> **What you need to do**: Repeat word for word, please, only the lines from the one that includes "- Auto-summary and pattern detection" through the final line of the data.

> **Given records**:
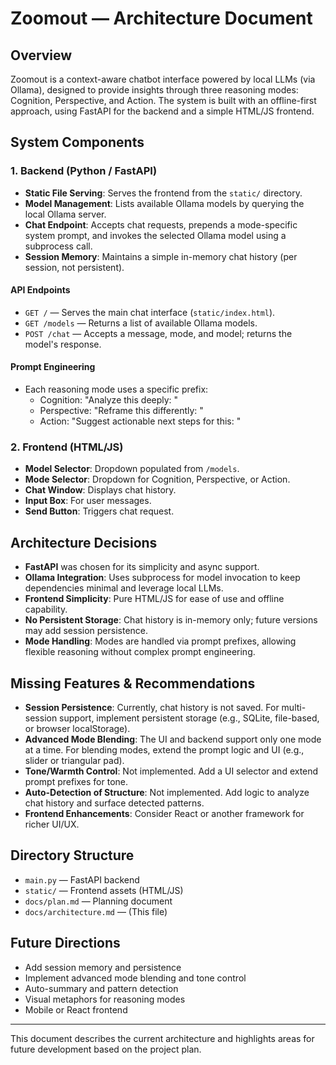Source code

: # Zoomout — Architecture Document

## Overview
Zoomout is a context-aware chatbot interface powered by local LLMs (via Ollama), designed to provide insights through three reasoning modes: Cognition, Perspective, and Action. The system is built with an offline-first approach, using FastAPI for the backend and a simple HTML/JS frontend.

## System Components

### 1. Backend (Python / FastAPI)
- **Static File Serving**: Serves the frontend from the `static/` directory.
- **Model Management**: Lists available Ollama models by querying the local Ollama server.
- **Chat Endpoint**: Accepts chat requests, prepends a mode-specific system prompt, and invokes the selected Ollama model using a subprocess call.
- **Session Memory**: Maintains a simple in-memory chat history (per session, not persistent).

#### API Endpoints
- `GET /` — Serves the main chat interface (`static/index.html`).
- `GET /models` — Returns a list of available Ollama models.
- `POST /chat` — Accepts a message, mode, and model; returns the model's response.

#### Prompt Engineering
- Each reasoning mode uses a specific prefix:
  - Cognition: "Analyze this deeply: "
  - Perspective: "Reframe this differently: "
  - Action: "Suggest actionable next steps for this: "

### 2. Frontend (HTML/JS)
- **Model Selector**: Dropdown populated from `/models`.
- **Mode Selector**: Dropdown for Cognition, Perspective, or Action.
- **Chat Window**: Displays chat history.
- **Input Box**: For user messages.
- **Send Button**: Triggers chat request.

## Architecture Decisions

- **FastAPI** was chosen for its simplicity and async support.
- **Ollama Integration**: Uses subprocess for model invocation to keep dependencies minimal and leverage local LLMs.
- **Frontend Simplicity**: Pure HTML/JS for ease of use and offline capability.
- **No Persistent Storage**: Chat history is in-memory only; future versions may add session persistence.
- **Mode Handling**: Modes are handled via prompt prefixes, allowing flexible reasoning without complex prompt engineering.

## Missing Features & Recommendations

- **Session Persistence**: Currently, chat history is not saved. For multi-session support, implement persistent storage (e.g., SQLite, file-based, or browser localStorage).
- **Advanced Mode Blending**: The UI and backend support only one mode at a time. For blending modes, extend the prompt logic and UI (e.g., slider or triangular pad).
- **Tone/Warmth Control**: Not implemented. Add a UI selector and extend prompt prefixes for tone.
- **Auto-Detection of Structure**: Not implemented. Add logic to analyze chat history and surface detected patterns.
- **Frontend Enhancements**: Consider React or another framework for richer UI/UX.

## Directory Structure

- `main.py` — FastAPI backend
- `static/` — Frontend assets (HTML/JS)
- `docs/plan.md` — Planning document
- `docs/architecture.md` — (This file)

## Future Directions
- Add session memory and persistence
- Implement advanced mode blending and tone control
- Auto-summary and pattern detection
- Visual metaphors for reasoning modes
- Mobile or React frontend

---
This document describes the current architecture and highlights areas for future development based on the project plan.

> **Task output**:
- Auto-summary and pattern detection
- Visual metaphors for reasoning modes
- Mobile or React frontend

---
This document describes the current architecture and highlights areas for future development based on the project plan.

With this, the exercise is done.